* [Your assignment]
Leave out the pictures and restate every entry word for word.

* [Data for the task]

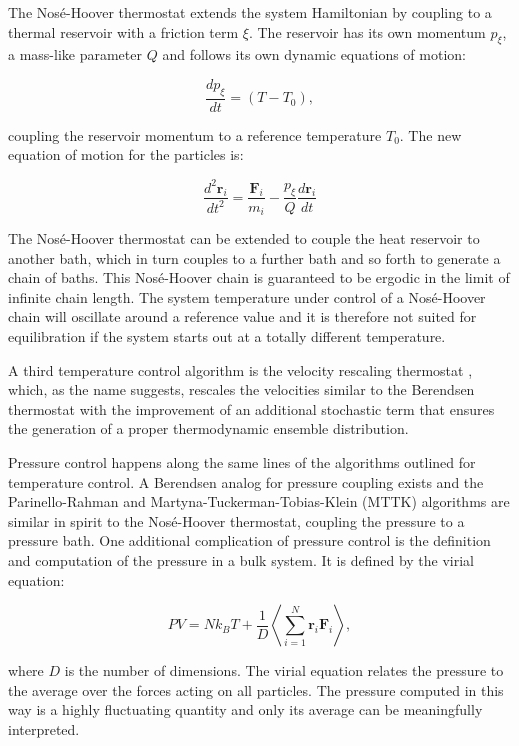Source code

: \documentclass[english, a4paper, 12pt, titlepage, draft]{article}
\newcommand{\vect}[1]{\mathbf{#1}}
\begin{document}
The Nos\'e-Hoover thermostat \cite{Nose, Hoover} extends the system Hamiltonian by coupling to a thermal reservoir with a friction term $\xi$.
The reservoir has its own momentum $p_{\xi}$, a mass-like parameter $Q$ and follows its own dynamic equations of motion:

\begin{equation}
    \frac{dp_{\xi}}{dt} = (T-T_0),
\end{equation}

\noindent
coupling the reservoir momentum to a reference temperature $T_0$.
The new equation of motion for the particles is:

\begin{equation}
    \frac{d^2\vect{r}_i}{dt^2} = \frac{\vect{F}_i}{m_i} - \frac{p_{\xi}}{Q} \frac{d\vect{r}_i}{dt}
\end{equation}

\noindent
The Nos\'e-Hoover thermostat can be extended to couple the heat reservoir to another bath, which in turn couples to a further bath and so forth to generate a chain of baths.
This Nos\'e-Hoover chain is guaranteed to be ergodic in the limit of infinite chain length.
The system temperature under control of a Nos\'e-Hoover chain will oscillate around a reference value and it is therefore not suited for equilibration if the system starts out at a totally different temperature.

A third temperature control algorithm is the velocity rescaling thermostat \cite{Vrescale}, which, as the name suggests, rescales the velocities similar to the Berendsen thermostat with the improvement of an additional stochastic term that ensures the generation of a proper thermodynamic ensemble distribution.

Pressure control happens along the same lines of the algorithms outlined for temperature control.
A Berendsen analog for pressure coupling exists and the Parinello-Rahman \cite{ParrinelloRahman} and Martyna-Tuckerman-Tobias-Klein (MTTK) \cite{MTTK} algorithms are similar in spirit to the Nos\'e-Hoover thermostat, coupling the pressure to a pressure bath.
One additional complication of pressure control is the definition and computation of the pressure in a bulk system.
It is defined by the virial equation:

\begin{equation}
    PV = Nk_BT + \frac{1}{D} \left< \sum^N_{i=1}\vect{r}_i \vect{F}_i \right>,
\end{equation}

\noindent
where $D$ is the number of dimensions.
The virial equation relates the pressure to the average over the forces acting on all particles.
The pressure computed in this way is a highly fluctuating quantity and only its average can be meaningfully interpreted.
\end{document}
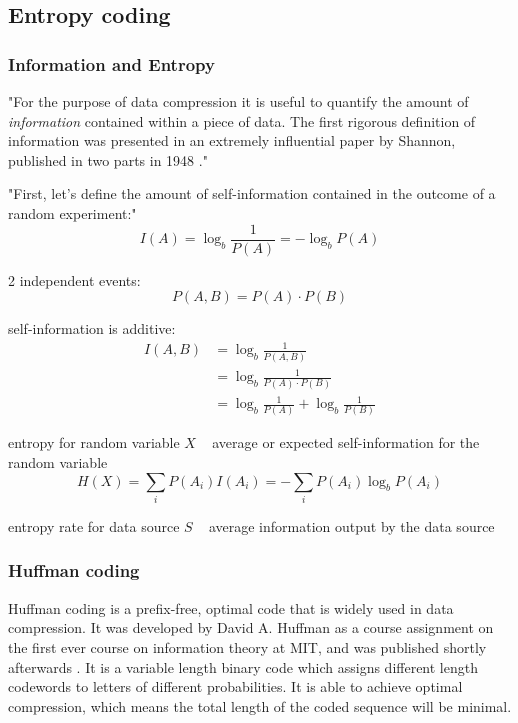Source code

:   \subsection{Entropy coding}
    \subsubsection{Information and Entropy}
      "For the purpose of data compression it is useful to quantify the amount of \textit{information} contained within a piece of data. The first rigorous definition of information was presented in an extremely influential paper by Shannon, published in two parts in 1948 \cite{shannon_mathematical_1948, shannon_mathematical_1948-1}."

      "First, let's define the amount of self-information contained in the outcome of a random experiment:"
      \begin{equation}
        I(A) = \log_b \frac{1}{P(A)} = - \log_b P(A)
      \end{equation}

      2 independent events:
      \begin{equation}
        P(A,B) = P(A) \cdot P(B)
      \end{equation}

      self-information is additive:
      \begin{align}
        I(A,B) &= \log_b \frac{1}{P(A,B)} \\
        &= \log_b \frac{1}{P(A) \cdot P(B)} \\
        &= \log_b \frac{1}{P(A)} + \log_b \frac{1}{P(B)}
      \end{align}

      entropy for random variable $X$ ~ average or expected self-information for the random variable
      \begin{equation}
        H(X) = \sum_i P(A_i)I(A_i) = - \sum_i P(A_i) \log_b P(A_i)
      \end{equation}

      entropy rate for data source $S$ ~ average information output by the data source

    \subsubsection{Huffman coding}
      Huffman coding is a prefix-free, optimal code that is widely used in data compression. It was developed by David A. Huffman as a course assignment on the first ever course on information theory at MIT, and was published shortly afterwards \cite{huffman_method_1952}. It is a variable length binary code which assigns different length codewords to letters of different probabilities. It is able to achieve optimal compression, which means the total length of the coded sequence will be minimal.

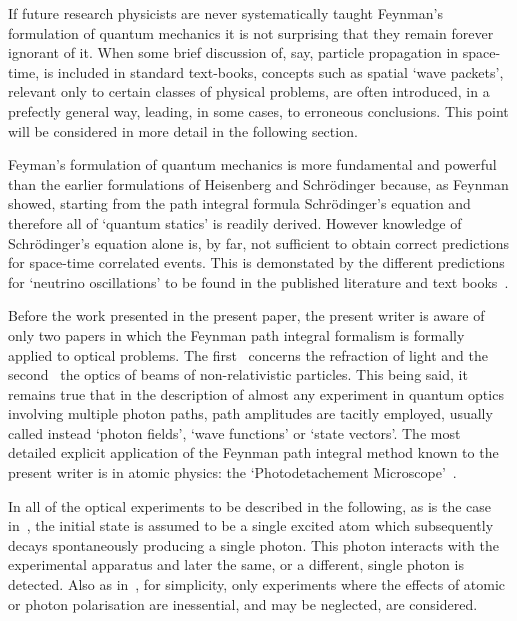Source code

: \documentclass [12pt]{article}
\begin{document}
   If future research physicists are never systematically taught Feynman's formulation
  of quantum mechanics it is not surprising that they remain forever ignorant of it. 
    When some brief discussion of, say, particle
  propagation in space-time, is included in standard text-books, concepts such as
  spatial `wave packets', relevant only to certain classes of physical problems, 
  are often introduced, in a prefectly general way, leading, in some cases, to erroneous conclusions.
  This point will be 
   considered in more detail in the following section. 
  \par Feyman's formulation of quantum mechanics is more fundamental and powerful
   than the earlier formulations of Heisenberg and Schr\"{o}dinger because, as Feynman
   showed, starting from the path integral formula Schr\"{o}dinger's
   equation and therefore all of `quantum statics' is readily derived. However 
    knowledge of  Schr\"{o}dinger's equation alone is, by far, not sufficient to obtain
   correct predictions for space-time correlated events. This is demonstated by the
   different predictions for `neutrino oscillations' to be found in the published 
   literature and text books~\cite{JHF1,JHF2,JHF3}.
   \par Before the work presented in the present paper, the present writer is aware 
   of only two papers in which the Feynman path integral formalism is formally 
   applied to optical problems. The first~\cite{BGdeG} concerns the refraction
   of light and the second~\cite{BB} the optics of beams of non-relativistic particles.
   This being said, it remains true that in the description of almost any experiment in
   quantum optics involving multiple photon paths, path amplitudes are tacitly employed,
   usually called instead `photon fields', `wave functions' or `state vectors'. The most detailed
   explicit application of the Feynman path integral method known to the present 
   writer is in atomic physics: the `Photodetachement Microscope'~\cite{BBD}.
    \par In all of the optical experiments to be described in the following, as is the 
    case in~\cite{Feyn1}, the initial state is assumed to be a single
    excited atom which subsequently decays spontaneously producing a single photon.
    This photon interacts with the experimental apparatus and later the same, 
    or a different, single photon is detected. Also as in~\cite{Feyn1}, for simplicity,
    only experiments where the effects of atomic or photon polarisation are inessential, and 
    may be neglected, are considered.
\end{document}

* [Output of the task]
Source code

: \documentclass[english, a4paper, 12pt, titlepage, draft]{article}
\newcommand{\vect}[1]{\mathbf{#1}}
\begin{document}
The Nos\'e-Hoover thermostat \cite{Nose, Hoover} extends the system Hamiltonian by coupling to a thermal reservoir with a friction term $\xi$.
The reservoir has its own momentum $p_{\xi}$, a mass-like parameter $Q$ and follows its own dynamic equations of motion:

\begin{equation}
    \frac{dp_{\xi}}{dt} = (T-T_0),
\end{equation}

\noindent
coupling the reservoir momentum to a reference temperature $T_0$.
The new equation of motion for the particles is:

\begin{equation}
    \frac{d^2\vect{r}_i}{dt^2} = \frac{\vect{F}_i}{m_i} - \frac{p_{\xi}}{Q} \frac{d\vect{r}_i}{dt}
\end{equation}

\noindent
The Nos\'e-Hoover thermostat can be extended to couple the heat reservoir to another bath, which in turn couples to a further bath and so forth to generate a chain of baths.
This Nos\'e-Hoover chain is guaranteed to be ergodic in the limit of infinite chain length.
The system temperature under control of a Nos\'e-Hoover chain will oscillate around a reference value and it is therefore not suited for equilibration if the system starts out at a totally different temperature.

A third temperature control algorithm is the velocity rescaling thermostat \cite{Vrescale}, which, as the name suggests, rescales the velocities similar to the Berendsen thermostat with the improvement of an additional stochastic term that ensures the generation of a proper thermodynamic ensemble distribution.

Pressure control happens along the same lines of the algorithms outlined for temperature control.
A Berendsen analog for pressure coupling exists and the Parinello-Rahman \cite{ParrinelloRahman} and Martyna-Tuckerman-Tobias-Klein (MTTK) \cite{MTTK} algorithms are similar in spirit to the Nos\'e-Hoover thermostat, coupling the pressure to a pressure bath.
One additional complication of pressure control is the definition and computation of the pressure in a bulk system.
It is defined by the virial equation:

\begin{equation}
    PV = Nk_BT + \frac{1}{D} \left< \sum^N_{i=1}\vect{r}_i \vect{F}_i \right>,
\end{equation}

\noindent
where $D$ is the number of dimensions.
The virial equation relates the pressure to the average over the forces acting on all particles.
The pressure computed in this way is a highly fluctuating quantity and only its average can be meaningfully interpreted.
\end{document}
Source code

:   \subsection{Entropy coding}
    \subsubsection{Information and Entropy}
      "For the purpose of data compression it is useful to quantify the amount of \textit{information} contained within a piece of data. The first rigorous definition of information was presented in an extremely influential paper by Shannon, published in two parts in 1948 \cite{shannon_mathematical_1948, shannon_mathematical_1948-1}."

      "First, let's define the amount of self-information contained in the outcome of a random experiment:"
      \begin{equation}
        I(A) = \log_b \frac{1}{P(A)} = - \log_b P(A)
      \end{equation}

      2 independent events:
      \begin{equation}
        P(A,B) = P(A) \cdot P(B)
      \end{equation}

      self-information is additive:
      \begin{align}
        I(A,B) &= \log_b \frac{1}{P(A,B)} \\
        &= \log_b \frac{1}{P(A) \cdot P(B)} \\
        &= \log_b \frac{1}{P(A)} + \log_b \frac{1}{P(B)}
      \end{align}

      entropy for random variable $X$ ~ average or expected self-information for the random variable
      \begin{equation}
        H(X) = \sum_i P(A_i)I(A_i) = - \sum_i P(A_i) \log_b P(A_i)
      \end{equation}

      entropy rate for data source $S$ ~ average information output by the data source

    \subsubsection{Huffman coding}
      Huffman coding is a prefix-free, optimal code that is widely used in data compression. It was developed by David A. Huffman as a course assignment on the first ever course on information theory at MIT, and was published shortly afterwards \cite{huffman_method_1952}. It is a variable length binary code which assigns different length codewords to letters of different probabilities. It is able to achieve optimal compression, which means the total length of the coded sequence will be minimal.

Source code

: \documentclass [12pt]{article}
\begin{document}
   If future research physicists are never systematically taught Feynman's formulation
  of quantum mechanics it is not surprising that they remain forever ignorant of it. 
    When some brief discussion of, say, particle
  propagation in space-time, is included in standard text-books, concepts such as
  spatial `wave packets', relevant only to certain classes of physical problems, 
  are often introduced, in a prefectly general way, leading, in some cases, to erroneous conclusions.
  This point will be 
   considered in more detail in the following section. 
  \par Feyman's formulation of quantum mechanics is more fundamental and powerful
   than the earlier formulations of Heisenberg and Schr\"{o}dinger because, as Feynman
   showed, starting from the path integral formula Schr\"{o}dinger's
   equation and therefore all of `quantum statics' is readily derived. However 
    knowledge of  Schr\"{o}dinger's equation alone is, by far, not sufficient to obtain
   correct predictions for space-time correlated events. This is demonstated by the
   different predictions for `neutrino oscillations' to be found in the published 
   literature and text books~\cite{JHF1,JHF2,JHF3}.
   \par Before the work presented in the present paper, the present writer is aware 
   of only two papers in which the Feynman path integral formalism is formally 
   applied to optical problems. The first~\cite{BGdeG} concerns the refraction
   of light and the second~\cite{BB} the optics of beams of non-relativistic particles.
   This being said, it remains true that in the description of almost any experiment in
   quantum optics involving multiple photon paths, path amplitudes are tacitly employed,
   usually called instead `photon fields', `wave functions' or `state vectors'. The most detailed
   explicit application of the Feynman path integral method known to the present 
   writer is in atomic physics: the `Photodetachement Microscope'~\cite{BBD}.
    \par In all of the optical experiments to be described in the following, as is the 
    case in~\cite{Feyn1}, the initial state is assumed to be a single
    excited atom which subsequently decays spontaneously producing a single photon.
    This photon interacts with the experimental apparatus and later the same, 
    or a different, single photon is detected. Also as in~\cite{Feyn1}, for simplicity,
    only experiments where the effects of atomic or photon polarisation are inessential, and 
    may be neglected, are considered.
\end{document}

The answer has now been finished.